# Continuous Control

---

*Jun Zhu, zhujun981661@gmail.com, 08.2020*

In this notebook, I present the solution for the second project of the [Deep Reinforcement Learning Nanodegree](https://www.udacity.com/course/deep-reinforcement-learning-nanodegree--nd893) program.

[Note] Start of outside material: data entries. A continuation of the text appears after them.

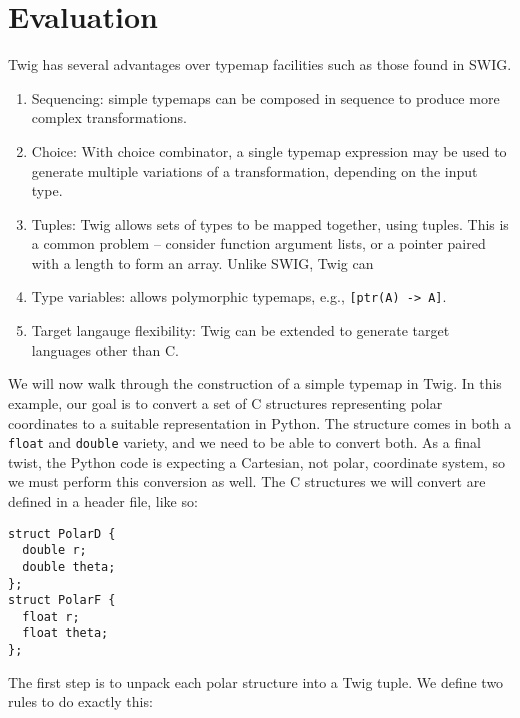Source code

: 
\section{Evaluation}

Twig has several advantages over typemap facilities such as those found in SWIG.

\begin{enumerate}

\item Sequencing: simple typemaps can be composed in sequence to produce more complex transformations.

\item Choice: With choice combinator, a single typemap expression may be used to generate multiple variations of a transformation, depending on the input type.

\item Tuples: Twig allows sets of types to be mapped together, using tuples. This is a common problem -- consider function argument lists, or a pointer paired with a length to form an array. Unlike SWIG, Twig can 

\item Type variables: allows polymorphic typemaps, e.g., \texttt{[ptr(A) -> A]}.
  
\item Target langauge flexibility: Twig can be extended to generate target languages other than C.

\end{enumerate}

We will now walk through the construction of a simple typemap in Twig. In this example, our goal is to convert a set of C structures representing polar coordinates to a suitable representation in Python. The structure comes in both a \texttt{float} and \texttt{double} variety, and we need to be able to convert both. As a final twist, the Python code is expecting a Cartesian, not polar, coordinate system, so we must perform this conversion as well. The C structures we will convert are defined in a header file, like so:

\begin{verbatim}
struct PolarD {
  double r;
  double theta;
};
struct PolarF {
  float r;
  float theta;
};
\end{verbatim}

The first step is to unpack each polar structure into a Twig tuple. We define two rules to do exactly this:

### 1. Start the Environment

In [None]:
from unityagents import UnityEnvironment
import numpy as np

import torch
import torch.nn as nn
import torch.nn.functional as F

!pip install matplotlib

import matplotlib.pyplot as plt
%matplotlib inline

import sys
sys.path.append('..')
from ddpg_agent import DdpgAgent
from utilities import check_environment, play, plot_score_history

Next, we will start the environment!  **_Before running the code cell below_**, change the `file_name` parameter to match the location of the Unity environment that you downloaded.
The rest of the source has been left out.